Plain-text document sources
---*---
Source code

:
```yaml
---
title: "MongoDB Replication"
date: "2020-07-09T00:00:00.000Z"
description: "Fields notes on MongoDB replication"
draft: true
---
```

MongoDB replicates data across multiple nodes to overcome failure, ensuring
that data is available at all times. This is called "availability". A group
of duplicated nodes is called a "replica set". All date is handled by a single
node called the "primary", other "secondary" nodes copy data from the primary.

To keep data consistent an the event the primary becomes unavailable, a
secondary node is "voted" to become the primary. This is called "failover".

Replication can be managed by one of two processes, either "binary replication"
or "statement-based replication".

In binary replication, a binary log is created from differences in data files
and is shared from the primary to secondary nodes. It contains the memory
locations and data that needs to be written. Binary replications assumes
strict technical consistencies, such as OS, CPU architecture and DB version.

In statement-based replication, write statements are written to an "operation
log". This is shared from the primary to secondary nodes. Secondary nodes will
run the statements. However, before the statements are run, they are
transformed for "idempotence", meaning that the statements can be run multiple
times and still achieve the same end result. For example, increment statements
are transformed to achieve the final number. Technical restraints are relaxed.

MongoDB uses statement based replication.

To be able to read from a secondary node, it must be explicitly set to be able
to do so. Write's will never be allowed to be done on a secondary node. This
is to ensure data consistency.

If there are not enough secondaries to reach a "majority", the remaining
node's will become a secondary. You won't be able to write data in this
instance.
---*---
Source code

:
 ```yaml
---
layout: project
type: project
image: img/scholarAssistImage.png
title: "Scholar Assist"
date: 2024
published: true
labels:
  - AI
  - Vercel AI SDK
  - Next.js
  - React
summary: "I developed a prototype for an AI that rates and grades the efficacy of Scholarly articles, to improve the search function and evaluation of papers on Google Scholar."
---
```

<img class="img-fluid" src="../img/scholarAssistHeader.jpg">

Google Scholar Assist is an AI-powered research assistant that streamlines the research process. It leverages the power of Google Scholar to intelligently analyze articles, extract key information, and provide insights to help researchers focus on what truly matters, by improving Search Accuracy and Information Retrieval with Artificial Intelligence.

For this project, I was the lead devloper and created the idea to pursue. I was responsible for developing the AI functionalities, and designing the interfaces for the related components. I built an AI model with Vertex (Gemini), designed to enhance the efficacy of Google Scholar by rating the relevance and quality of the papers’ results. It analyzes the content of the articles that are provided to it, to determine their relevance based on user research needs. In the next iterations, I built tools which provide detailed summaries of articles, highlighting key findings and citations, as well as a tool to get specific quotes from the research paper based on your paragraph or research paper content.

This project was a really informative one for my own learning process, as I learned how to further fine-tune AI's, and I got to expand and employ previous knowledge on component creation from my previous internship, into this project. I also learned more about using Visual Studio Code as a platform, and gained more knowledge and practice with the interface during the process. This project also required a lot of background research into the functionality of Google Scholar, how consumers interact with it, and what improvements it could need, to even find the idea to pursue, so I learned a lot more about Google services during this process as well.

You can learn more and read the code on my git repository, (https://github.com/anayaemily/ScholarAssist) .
---*---
## Work task
Among the records, find all lines that include the string "date" and return them.

## Task response
date: "2020-07-09T00:00:00.000Z"
of duplicated nodes is called a "replica set". All date is handled by a single
date: 2024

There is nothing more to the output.